Lição de um Velho Tupinambá


"Os nossos tupinambás muito se admiram de os franceses e outros estrangeiros se darem ao trabalho de ir buscar o seu arabutan (pau-brasil). Uma vez, um velho perguntou-me:

- Por que vindes vós outros, maíras e perós (franceses e portugueses) buscar lenha de tão longe para vos aquecer? Não tendes madeira em vossa terra? Respondi que tínhamos muita, mas não daquela qualidade, e que não a queimávamos, como ele o supunha, mas dela extraíamos tinta para tingir, tal qual o faziam eles com os seus cordões de algodão e suas plumas. Retrucou o velho imediatamente:

- E porventura precisais de muito?

- Sim, respondi-lhe, pois no nosso país existem negociantes que possuem mais panos, facas, tesouras, espelhos e outras mercadorias do que podeis imaginar e um só deles compra todo o pau-brasil com que muitos navios voltam carregados.

- Ah! retrucou o selvagem, tu me contas maravilhas, acrescentando, depois de bem compreender o que eu lhe dissera:

- Mas esse homem tão rico, de que me falas, não morre?

- Sim, disse eu, morre como os outros.

Mas os selvagens são grandes discursadores e costumam ir, em qualquer assunto, até o fim. Por isso, perguntou-me de novo:

- E quando morrem, para quem fica o que deixam?

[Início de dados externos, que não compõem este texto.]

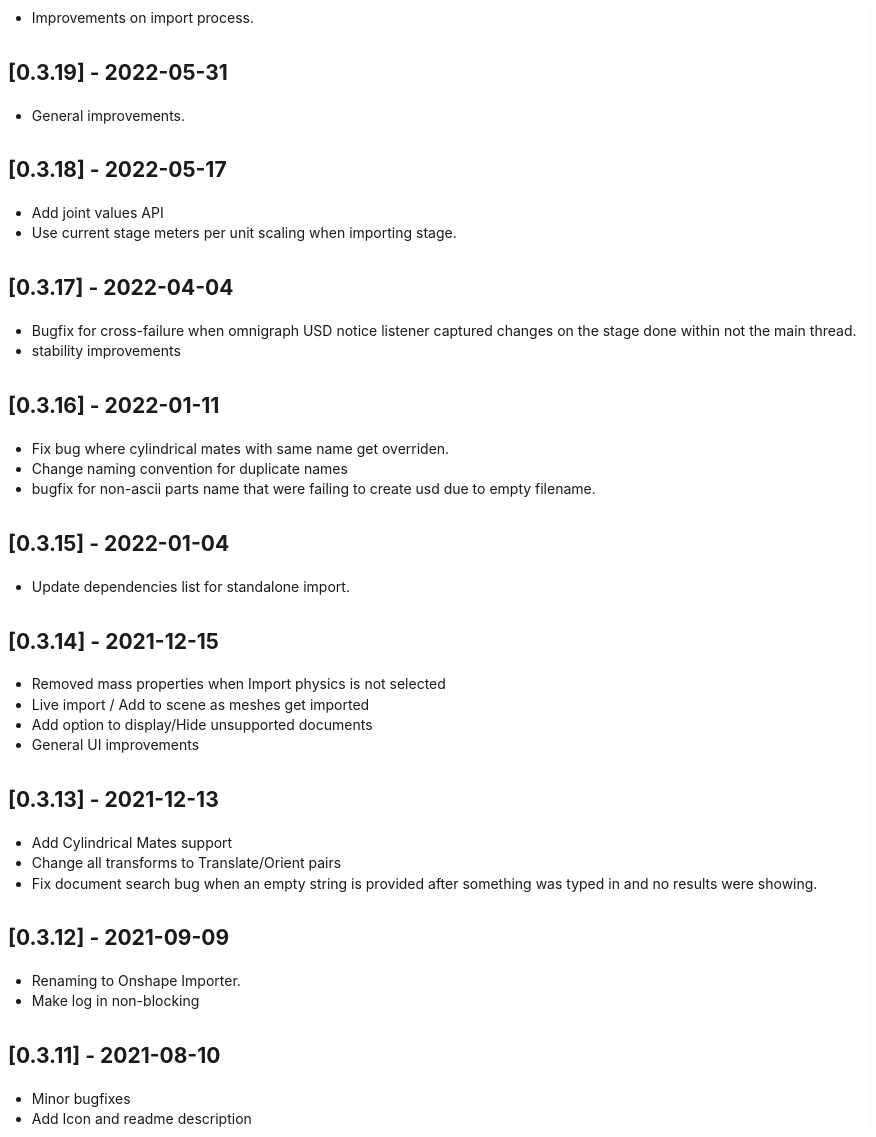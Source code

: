 - Improvements on import process.

## [0.3.19] - 2022-05-31

- General improvements.

## [0.3.18] - 2022-05-17

- Add joint values API
- Use current stage meters per unit scaling when importing stage.

## [0.3.17] - 2022-04-04

- Bugfix for cross-failure when omnigraph USD notice listener captured changes on the stage done within not the main thread.
- stability improvements

## [0.3.16] - 2022-01-11

- Fix bug where cylindrical mates with same name get overriden.
- Change naming convention for duplicate names
- bugfix for non-ascii parts name that were failing to create usd due to empty filename.

## [0.3.15] - 2022-01-04

- Update dependencies list for standalone import.

## [0.3.14] - 2021-12-15

- Removed mass properties when Import physics is not selected
- Live import / Add to scene as meshes get imported
- Add option to display/Hide unsupported documents
- General UI improvements

## [0.3.13] - 2021-12-13

- Add Cylindrical Mates support
- Change all transforms to Translate/Orient pairs
- Fix document search bug when an empty string is provided after something was typed in and no results were showing.

## [0.3.12] - 2021-09-09

- Renaming to Onshape Importer.
- Make log in non-blocking

## [0.3.11] - 2021-08-10

- Minor bugfixes
- Add Icon and readme description
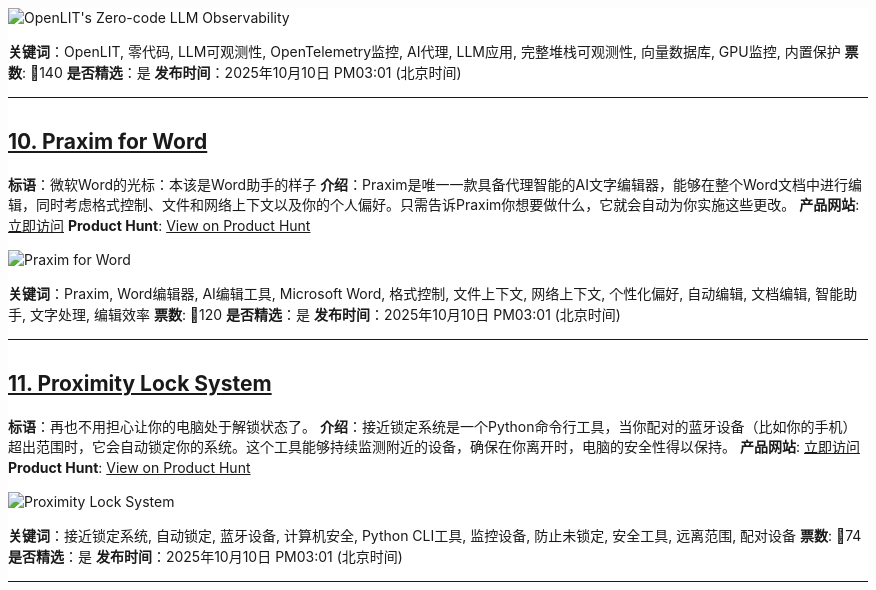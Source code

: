 ![OpenLIT's Zero-code LLM Observability](https://ph-files.imgix.net/a57985ec-85ef-4f03-a349-e930f9e7ee51.png?auto=format)

**关键词**：OpenLIT, 零代码, LLM可观测性, OpenTelemetry监控, AI代理, LLM应用, 完整堆栈可观测性, 向量数据库, GPU监控, 内置保护
**票数**: 🔺140
**是否精选**：是
**发布时间**：2025年10月10日 PM03:01 (北京时间)

---

## [10. Praxim for Word](https://www.producthunt.com/products/praxim-for-word?utm_campaign=producthunt-api&utm_medium=api-v2&utm_source=Application%3A+decohack+%28ID%3A+172745%29)
**标语**：微软Word的光标：本该是Word助手的样子
**介绍**：Praxim是唯一一款具备代理智能的AI文字编辑器，能够在整个Word文档中进行编辑，同时考虑格式控制、文件和网络上下文以及你的个人偏好。只需告诉Praxim你想要做什么，它就会自动为你实施这些更改。
**产品网站**: [立即访问](https://www.producthunt.com/r/Q4ZQJTEIRKNYMR?utm_campaign=producthunt-api&utm_medium=api-v2&utm_source=Application%3A+decohack+%28ID%3A+172745%29)
**Product Hunt**: [View on Product Hunt](https://www.producthunt.com/products/praxim-for-word?utm_campaign=producthunt-api&utm_medium=api-v2&utm_source=Application%3A+decohack+%28ID%3A+172745%29)

![Praxim for Word](https://ph-files.imgix.net/7a05f040-702f-492d-a889-4537d5d59090.png?auto=format)

**关键词**：Praxim, Word编辑器, AI编辑工具, Microsoft Word, 格式控制, 文件上下文, 网络上下文, 个性化偏好, 自动编辑, 文档编辑, 智能助手, 文字处理, 编辑效率
**票数**: 🔺120
**是否精选**：是
**发布时间**：2025年10月10日 PM03:01 (北京时间)

---

## [11. Proximity Lock System](https://www.producthunt.com/products/proximity-lock-system?utm_campaign=producthunt-api&utm_medium=api-v2&utm_source=Application%3A+decohack+%28ID%3A+172745%29)
**标语**：再也不用担心让你的电脑处于解锁状态了。
**介绍**：接近锁定系统是一个Python命令行工具，当你配对的蓝牙设备（比如你的手机）超出范围时，它会自动锁定你的系统。这个工具能够持续监测附近的设备，确保在你离开时，电脑的安全性得以保持。
**产品网站**: [立即访问](https://www.producthunt.com/r/IV37JJLZISKRZD?utm_campaign=producthunt-api&utm_medium=api-v2&utm_source=Application%3A+decohack+%28ID%3A+172745%29)
**Product Hunt**: [View on Product Hunt](https://www.producthunt.com/products/proximity-lock-system?utm_campaign=producthunt-api&utm_medium=api-v2&utm_source=Application%3A+decohack+%28ID%3A+172745%29)

![Proximity Lock System](https://ph-files.imgix.net/dbe2c97b-9998-4333-9288-df4d67da764c.png?auto=format)

**关键词**：接近锁定系统, 自动锁定, 蓝牙设备, 计算机安全, Python CLI工具, 监控设备, 防止未锁定, 安全工具, 远离范围, 配对设备
**票数**: 🔺74
**是否精选**：是
**发布时间**：2025年10月10日 PM03:01 (北京时间)

---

- Para seus filhos se os têm, respondi; na falta destes, para os irmãos ou parentes mais próximos. - Na verdade - continuou o velho, que, como vereis, não era nenhum tolo - agora vejo que vós outros maíras sois grandes loucos, pois atravessais o mar e sofreis grandes incômodos, como dizeis quando aqui chegais, e trabalhais tanto para amontoar riquezas para vossos filhos ou para aqueles que vos sobrevivem! Não será a terra que vos nutriu suficiente para alimentá-los também? Temos pais, mães e filhos a quem amamos; mas estamos certos de que, depois da nossa morte, a terra que nos nutriu também os nutrirá. Por isso, descansamos sem maiores cuidados."